E i gioielli di famiglia? «Quelli li portò via. Da poco è stata venduta da Maria Gabriella, a un'asta internazionale, una tiara di brillanti del valore di diversi milioni che era di proprietà dei Savoia. La storia è piena di re andati in esilio con in testa la corona, che poi hanno smontato e rivenduto a pezzi.
Ma Umberto no: nel suo stile è stato rigoroso e costituzionalista. Se avesse avuto un benché minimo dubbio si sarebbe regolato diversamente: era ossequioso delle norme in maniera esasperata».
Gli eredi però sostengono che i gioielli non vanno considerati come le carrozze o i palazzi. «Quando finì la monarchia assoluta, si creò una divisione fra beni privati e pubblici. Nello Statuto Albertino, articolo 19, si fa riferimento alla dotazione della Corona che erano i palazzi, le ville e, per estensione, le carrozze e - in seguito - le automobili e altri benefit in uso al re o alla sua famiglia.
Quando Umberto II compì l'atto di consegna era consapevole che i gioielli erano della Corona e dunque dei Savoia solo fin quando c'era la monarchia. Vittorio Emanuele III dopo la prima guerra mondiale decise di tenere i gioielli al Quirinale, in ufficio.
Così come il tesoro della Corona inglese è nella Torre di Londra e non appartiene a Elisabetta o ai suoi eredi, ma all'Inghilterra. Anche negli Stati Uniti, alla fine del mandato, il presidente lascia alla Casa Bianca tutti i doni di valore ricevuti. Nulla gli appartiene se non nella sua funzione di capo dello Stato».
Cosa c'è nel cofanetto? «Monili, moltissime perle e numerose pietre. Negli anni Settanta venne fatto un inventario. Con l'avvocato di casa Savoia, Carlo D'Amelio, e il ministro della Real Casa, Falcone Lucifero, era presente anche il gioielliere Gianni Bulgari, convocato come esperto. Ricordo che furono inventariate circa trecento pietre. Gli eredi Savoia sanno che ci troviamo di fronte a un grande patrimonio».

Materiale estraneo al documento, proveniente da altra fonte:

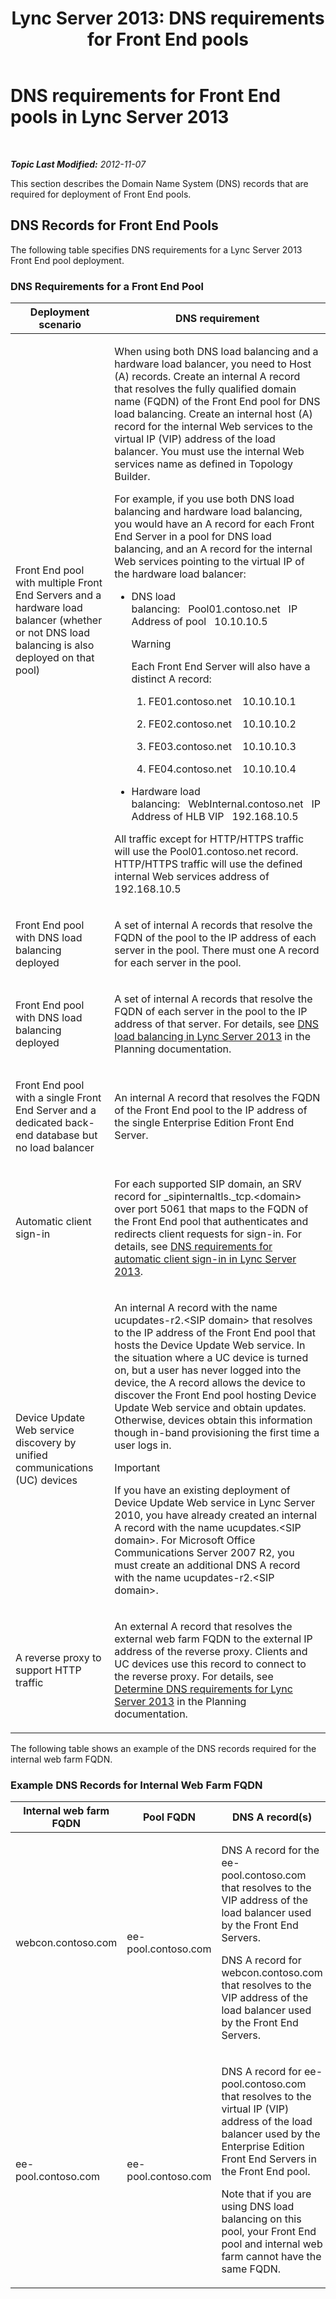 ﻿---
title: 'Lync Server 2013: DNS requirements for Front End pools'
TOCTitle: DNS requirements for Front End pools
ms:assetid: ba28919c-fbbe-4c54-8bf9-2b0cd3fa39c7
ms:mtpsurl: https://technet.microsoft.com/en-us/library/Gg412910(v=OCS.15)
ms:contentKeyID: 48185228
ms.date: 07/23/2014
mtps_version: v=OCS.15
---

<div data-xmlns="http://www.w3.org/1999/xhtml">

<div class="topic" data-xmlns="http://www.w3.org/1999/xhtml" data-msxsl="urn:schemas-microsoft-com:xslt" data-cs="http://msdn.microsoft.com/en-us/">

<div data-asp="http://msdn2.microsoft.com/asp">

# DNS requirements for Front End pools in Lync Server 2013

</div>

<div id="mainSection">

<div id="mainBody">

<span> </span>

_**Topic Last Modified:** 2012-11-07_

This section describes the Domain Name System (DNS) records that are required for deployment of Front End pools.

<div>

## DNS Records for Front End Pools

The following table specifies DNS requirements for a Lync Server 2013 Front End pool deployment.

### DNS Requirements for a Front End Pool

<table>
<colgroup>
<col style="width: 50%" />
<col style="width: 50%" />
</colgroup>
<thead>
<tr class="header">
<th>Deployment scenario</th>
<th>DNS requirement</th>
</tr>
</thead>
<tbody>
<tr class="odd">
<td><p>Front End pool with multiple Front End Servers and a hardware load balancer (whether or not DNS load balancing is also deployed on that pool)</p></td>
<td><p>When using both DNS load balancing and a hardware load balancer, you need to Host (A) records. Create an internal A record that resolves the fully qualified domain name (FQDN) of the Front End pool for DNS load balancing. Create an internal host (A) record for the internal Web services to the virtual IP (VIP) address of the load balancer. You must use the internal Web services name as defined in Topology Builder.</p>
<p>For example, if you use both DNS load balancing and hardware load balancing, you would have an A record for each Front End Server in a pool for DNS load balancing, and an A record for the internal Web services pointing to the virtual IP of the hardware load balancer:</p>
<ul>
<li><p>DNS load balancing:   Pool01.contoso.net   IP Address of pool   10.10.10.5</p>
<div>

> [!WARNING]  
> Each Front End Server will also have a distinct A record:


</div>
<ol>
<li><p>FE01.contoso.net    10.10.10.1</p></li>
<li><p>FE02.contoso.net    10.10.10.2</p></li>
<li><p>FE03.contoso.net    10.10.10.3</p></li>
<li><p>FE04.contoso.net    10.10.10.4</p></li>
</ol></li>
<li><p>Hardware load balancing:   WebInternal.contoso.net   IP Address of HLB VIP   192.168.10.5</p></li>
</ul>
<p>All traffic except for HTTP/HTTPS traffic will use the Pool01.contoso.net record. HTTP/HTTPS traffic will use the defined internal Web services address of 192.168.10.5</p></td>
</tr>
<tr class="even">
<td><p>Front End pool with DNS load balancing deployed</p></td>
<td><p>A set of internal A records that resolve the FQDN of the pool to the IP address of each server in the pool. There must one A record for each server in the pool.</p></td>
</tr>
<tr class="odd">
<td><p>Front End pool with DNS load balancing deployed</p></td>
<td><p>A set of internal A records that resolve the FQDN of each server in the pool to the IP address of that server. For details, see <a href="lync-server-2013-dns-load-balancing.md">DNS load balancing in Lync Server 2013</a> in the Planning documentation.</p></td>
</tr>
<tr class="even">
<td><p>Front End pool with a single Front End Server and a dedicated back-end database but no load balancer</p></td>
<td><p>An internal A record that resolves the FQDN of the Front End pool to the IP address of the single Enterprise Edition Front End Server.</p></td>
</tr>
<tr class="odd">
<td><p>Automatic client sign-in</p></td>
<td><p>For each supported SIP domain, an SRV record for _sipinternaltls._tcp.&lt;domain&gt; over port 5061 that maps to the FQDN of the Front End pool that authenticates and redirects client requests for sign-in. For details, see <a href="lync-server-2013-dns-requirements-for-automatic-client-sign-in.md">DNS requirements for automatic client sign-in in Lync Server 2013</a>.</p></td>
</tr>
<tr class="even">
<td><p>Device Update Web service discovery by unified communications (UC) devices</p></td>
<td><p>An internal A record with the name ucupdates-r2.&lt;SIP domain&gt; that resolves to the IP address of the Front End pool that hosts the Device Update Web service. In the situation where a UC device is turned on, but a user has never logged into the device, the A record allows the device to discover the Front End pool hosting Device Update Web service and obtain updates. Otherwise, devices obtain this information though in-band provisioning the first time a user logs in.</p>
<div>

> [!IMPORTANT]  
> If you have an existing deployment of Device Update Web service in Lync Server 2010, you have already created an internal A record with the name ucupdates.&lt;SIP domain&gt;. For Microsoft Office Communications Server 2007 R2, you must create an additional DNS A record with the name ucupdates-r2.&lt;SIP domain&gt;.


</div></td>
</tr>
<tr class="odd">
<td><p>A reverse proxy to support HTTP traffic</p></td>
<td><p>An external A record that resolves the external web farm FQDN to the external IP address of the reverse proxy. Clients and UC devices use this record to connect to the reverse proxy. For details, see <a href="lync-server-2013-determine-dns-requirements.md">Determine DNS requirements for Lync Server 2013</a> in the Planning documentation.</p></td>
</tr>
</tbody>
</table>


The following table shows an example of the DNS records required for the internal web farm FQDN.

### Example DNS Records for Internal Web Farm FQDN

<table>
<colgroup>
<col style="width: 33%" />
<col style="width: 33%" />
<col style="width: 33%" />
</colgroup>
<thead>
<tr class="header">
<th>Internal web farm FQDN</th>
<th>Pool FQDN</th>
<th>DNS A record(s)</th>
</tr>
</thead>
<tbody>
<tr class="odd">
<td><p>webcon.contoso.com</p></td>
<td><p>ee-pool.contoso.com</p></td>
<td><p>DNS A record for the ee-pool.contoso.com that resolves to the VIP address of the load balancer used by the Front End Servers.</p>
<p>DNS A record for webcon.contoso.com that resolves to the VIP address of the load balancer used by the Front End Servers.</p></td>
</tr>
<tr class="even">
<td><p>ee-pool.contoso.com</p></td>
<td><p>ee-pool.contoso.com</p></td>
<td><p>DNS A record for ee-pool.contoso.com that resolves to the virtual IP (VIP) address of the load balancer used by the Enterprise Edition Front End Servers in the Front End pool.</p>
<p>Note that if you are using DNS load balancing on this pool, your Front End pool and internal web farm cannot have the same FQDN.</p></td>
</tr>
</tbody>
</table>


</div>

</div>

<span> </span>

</div>

</div>

</div>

Ci sono precedenti che hanno dato ragione agli eredi Savoia? «Le sorelle di Umberto hanno riottenuto il castello di Racconigi. Era di proprietà, anche se con un gesto discutibile il primo gennaio del 1948 lo Stato aveva avocato a sé anche i beni privati della famiglia. Il 28 dicembre morì Vittorio Emanuele III, e si aprì la successione. Una circostanza che favorì il ricorso delle sue quattro figlie».